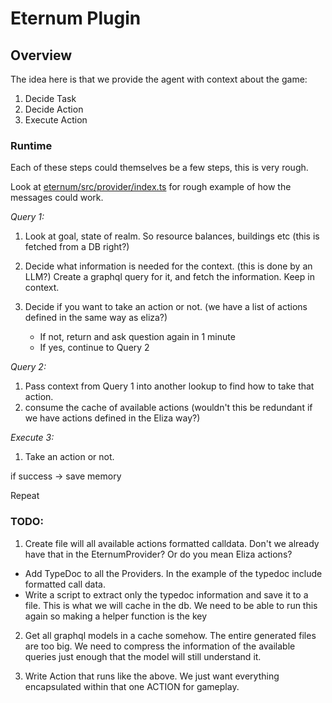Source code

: # Eternum Plugin

## Overview

The idea here is that we provide the agent with context about the game:

1. Decide Task
2. Decide Action
3. Execute Action

### Runtime

Each of these steps could themselves be a few steps, this is very rough.

Look at [eternum/src/provider/index.ts](./eternum/src/provider/index.ts) for rough example of how the messages could
work.

_Query 1:_

1. Look at goal, state of realm. So resource balances, buildings etc (this is fetched from a DB right?)
2. Decide what information is needed for the context. (this is done by an LLM?) Create a graphql query for it, and fetch the information. Keep in
   context.
3. Decide if you want to take an action or not. (we have a list of actions defined in the same way as eliza?)

    - If not, return and ask question again in 1 minute
    - If yes, continue to Query 2

_Query 2:_

1. Pass context from Query 1 into another lookup to find how to take that action.
2. consume the cache of available actions
   (wouldn't this be redundant if we have actions defined in the Eliza way?)

_Execute 3:_

1. Take an action or not.

if success -> save memory

Repeat

### TODO:

1. Create file will all available actions formatted calldata. Don't we already have that in the EternumProvider? Or do
   you mean Eliza actions?

-   Add TypeDoc to all the Providers. In the example of the typedoc include formatted call data.
-   Write a script to extract only the typedoc information and save it to a file. This is what we will cache in the db. We
    need to be able to run this again so making a helper function is the key

2. Get all graphql models in a cache somehow. The entire generated files are too big. We need to compress the
   information of the available queries just enough that the model will still understand it.

3. Write Action that runs like the above. We just want everything encapsulated within that one ACTION for gameplay.
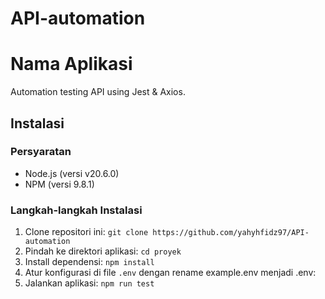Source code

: # API-automation
# Nama Aplikasi

Automation testing API using Jest & Axios.

## Instalasi

### Persyaratan
- Node.js (versi v20.6.0)
- NPM (versi 9.8.1)

### Langkah-langkah Instalasi
1. Clone repositori ini: `git clone https://github.com/yahyhfidz97/API-automation`
2. Pindah ke direktori aplikasi: `cd proyek`
3. Install dependensi: `npm install`
4. Atur konfigurasi di file `.env` dengan rename example.env menjadi .env:
5. Jalankan aplikasi: `npm run test`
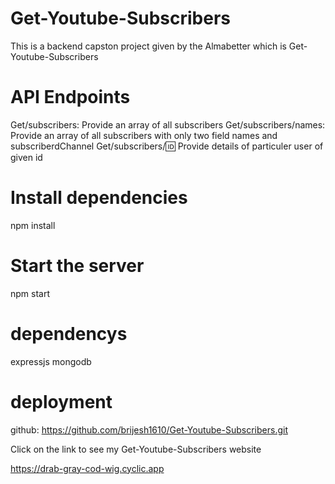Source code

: # Get-Youtube-Subscribers
This is a backend capston project given by the Almabetter which is Get-Youtube-Subscribers
# API Endpoints
 Get/subscribers: Provide an array of all subscribers
 Get/subscribers/names: Provide an array of all subscribers with only two field names and subscriberdChannel
 Get/subscribers/:id: Provide details of particuler user of given id
 
# Install dependencies
npm install
# Start the server
npm start

# dependencys
expressjs
mongodb

# deployment
github: https://github.com/brijesh1610/Get-Youtube-Subscribers.git


Click on the link to see my Get-Youtube-Subscribers website


https://drab-gray-cod-wig.cyclic.app

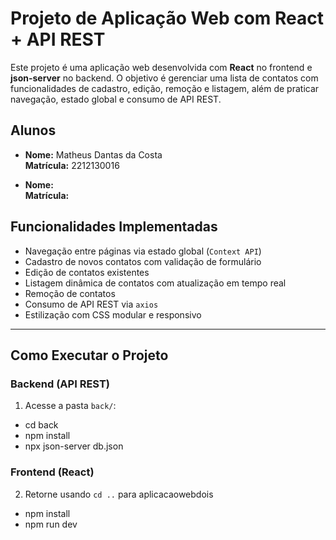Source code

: # Projeto de Aplicação Web com React + API REST

Este projeto é uma aplicação web desenvolvida com **React** no frontend e **json-server** no backend. O objetivo é gerenciar uma lista de contatos com funcionalidades de cadastro, edição, remoção e listagem, além de praticar navegação, estado global e consumo de API REST.

## Alunos

- **Nome:** Matheus Dantas da Costa  
  **Matrícula:** 2212130016  

- **Nome:**   
  **Matrícula:**

## Funcionalidades Implementadas

- Navegação entre páginas via estado global (`Context API`)
- Cadastro de novos contatos com validação de formulário
- Edição de contatos existentes
- Listagem dinâmica de contatos com atualização em tempo real
- Remoção de contatos
- Consumo de API REST via `axios`
- Estilização com CSS modular e responsivo

---

## Como Executar o Projeto

### Backend (API REST)

1. Acesse a pasta `back/`:
  - cd back
  - npm install
  - npx json-server db.json

### Frontend (React)

2. Retorne usando `cd ..` para aplicacaowebdois
  - npm install
  - npm run dev
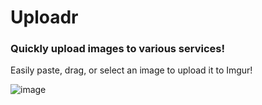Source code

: # Uploadr
### Quickly upload images to various services!
Easily paste, drag, or select an image to upload it to Imgur!

![image](https://user-images.githubusercontent.com/28990589/147419740-ee9f3b05-a156-4819-943e-8a9f7710a2b3.png)
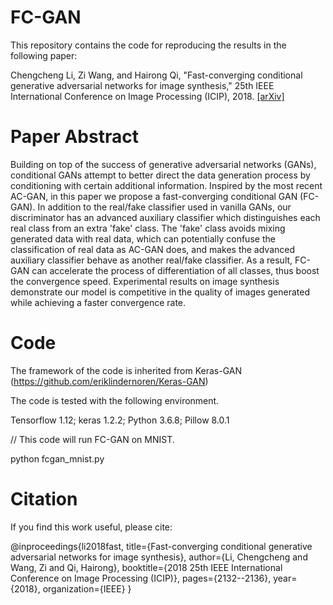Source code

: # FC-GAN
This repository contains the code for reproducing the results in the following paper:

Chengcheng Li, Zi Wang, and Hairong Qi, "Fast-converging conditional generative adversarial networks for image synthesis," 25th IEEE International Conference on Image Processing (ICIP), 2018. [[arXiv]](https://arxiv.org/abs/1805.01972)

# Paper Abstract
Building on top of the success of generative adversarial networks (GANs), conditional GANs attempt to better direct the data generation process by conditioning with certain additional information. Inspired by the most recent AC-GAN, in this paper we propose a fast-converging conditional GAN (FC-GAN). In addition to the real/fake classifier used in vanilla GANs, our discriminator has an advanced auxiliary classifier which distinguishes each real class from an extra 'fake' class. The 'fake' class avoids mixing generated data with real data, which can potentially confuse the classification of real data as AC-GAN does, and makes the advanced auxiliary classifier behave as another real/fake classifier. As a result, FC-GAN can accelerate the process of differentiation of all classes, thus boost the convergence speed. Experimental results on image synthesis demonstrate our model is competitive in the quality of images generated while achieving a faster convergence rate.

# Code
The framework of the code is inherited from Keras-GAN (https://github.com/eriklindernoren/Keras-GAN)

The code is tested with the following environment.

Tensorflow 1.12; keras 1.2.2; Python 3.6.8; Pillow 8.0.1

// This code will run FC-GAN on MNIST.

python fcgan_mnist.py


# Citation
If you find this work useful, please cite:

@inproceedings{li2018fast,
  title={Fast-converging conditional generative adversarial networks for image synthesis},
  author={Li, Chengcheng and Wang, Zi and Qi, Hairong},
  booktitle={2018 25th IEEE International Conference on Image Processing (ICIP)},
  pages={2132--2136},
  year={2018},
  organization={IEEE}
}
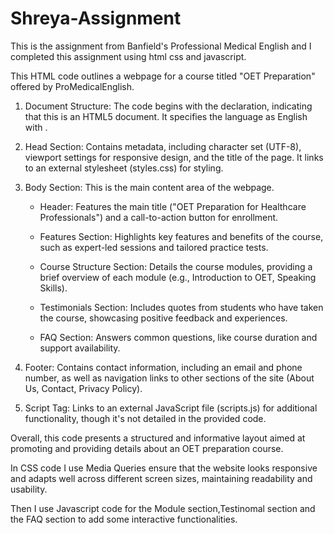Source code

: # Shreya-Assignment
This is the assignment from Banfield's Professional Medical English and I completed this assignment using html css and javascript.  

This HTML code outlines a webpage for a course titled "OET Preparation" offered by ProMedicalEnglish. 

1. Document Structure: The code begins with the <!DOCTYPE html> declaration, indicating that this is an HTML5 document. It specifies the language as English with <html lang="en">.

2. Head Section: Contains metadata, including character set (UTF-8), viewport settings for responsive design, and the title of the page. It links to an external stylesheet (styles.css) for styling.

3. Body Section: This is the main content area of the webpage.

   - Header: Features the main title ("OET Preparation for Healthcare Professionals") and a call-to-action button for enrollment.
   
   - Features Section: Highlights key features and benefits of the course, such as expert-led sessions and tailored practice tests.
   
   - Course Structure Section: Details the course modules, providing a brief overview of each module (e.g., Introduction to OET, Speaking Skills).
   
   - Testimonials Section: Includes quotes from students who have taken the course, showcasing positive feedback and experiences.
   
   - FAQ Section: Answers common questions, like course duration and support availability.

4. Footer: Contains contact information, including an email and phone number, as well as navigation links to other sections of the site (About Us, Contact, Privacy Policy).

5. Script Tag: Links to an external JavaScript file (scripts.js) for additional functionality, though it's not detailed in the provided code.

Overall, this code presents a structured and informative layout aimed at promoting and providing details about an OET preparation course.

In CSS code I use Media Queries  ensure that the website looks responsive and  adapts well across different screen sizes, maintaining readability and usability.  

Then I use Javascript code for the Module section,Testinomal section and the FAQ section to add some interactive functionalities. 
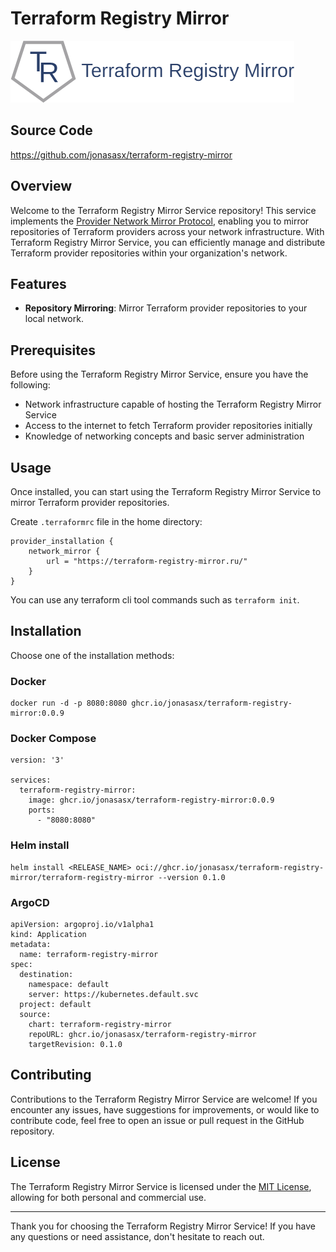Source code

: # Terraform Registry Mirror

![Service Logo](https://github.com/jonasasx/terraform-registry-mirror/blob/master/assets/logo.png?raw=true)

## Source Code

https://github.com/jonasasx/terraform-registry-mirror

## Overview

Welcome to the Terraform Registry Mirror Service repository!
This service implements the [Provider Network Mirror Protocol](https://developer.hashicorp.com/terraform/internals/provider-network-mirror-protocol),
enabling you to mirror repositories of Terraform providers across
your network infrastructure. With Terraform Registry Mirror Service,
you can efficiently manage and distribute Terraform provider
repositories within your organization's network.

## Features

- **Repository Mirroring**: Mirror Terraform provider repositories to your local network.

## Prerequisites

Before using the Terraform Registry Mirror Service, ensure you have the following:

- Network infrastructure capable of hosting the Terraform Registry Mirror Service
- Access to the internet to fetch Terraform provider repositories initially
- Knowledge of networking concepts and basic server administration

## Usage

Once installed, you can start using the Terraform Registry Mirror Service to mirror Terraform provider repositories.

Create `.terraformrc` file in the home directory:

    provider_installation {
        network_mirror {
            url = "https://terraform-registry-mirror.ru/"
        }
    }

You can use any terraform cli tool commands such as `terraform init`.


## Installation

Choose one of the installation methods:

### Docker

    docker run -d -p 8080:8080 ghcr.io/jonasasx/terraform-registry-mirror:0.0.9

### Docker Compose

    version: '3'
    
    services:
      terraform-registry-mirror:
        image: ghcr.io/jonasasx/terraform-registry-mirror:0.0.9
        ports:
          - "8080:8080"

### Helm install

    helm install <RELEASE_NAME> oci://ghcr.io/jonasasx/terraform-registry-mirror/terraform-registry-mirror --version 0.1.0

### ArgoCD

    apiVersion: argoproj.io/v1alpha1
    kind: Application
    metadata:
      name: terraform-registry-mirror
    spec:
      destination:
        namespace: default
        server: https://kubernetes.default.svc
      project: default
      source:
        chart: terraform-registry-mirror
        repoURL: ghcr.io/jonasasx/terraform-registry-mirror
        targetRevision: 0.1.0

## Contributing

Contributions to the Terraform Registry Mirror Service are welcome! If you encounter any issues, have suggestions for improvements, or would like to contribute code, feel free to open an issue or pull request in the GitHub repository.

## License

The Terraform Registry Mirror Service is licensed under the [MIT License](./LICENSE), allowing for both personal and commercial use.

---

Thank you for choosing the Terraform Registry Mirror Service! If you have any questions or need assistance, don't hesitate to reach out.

* * * * *

WORK ITEM —
Among the lines of the data, which ones contain the word "again"? Show them.

WRITTEN ANSWER —
    - If not, return and ask question again in 1 minute
    need to be able to run this again so making a helper function is the key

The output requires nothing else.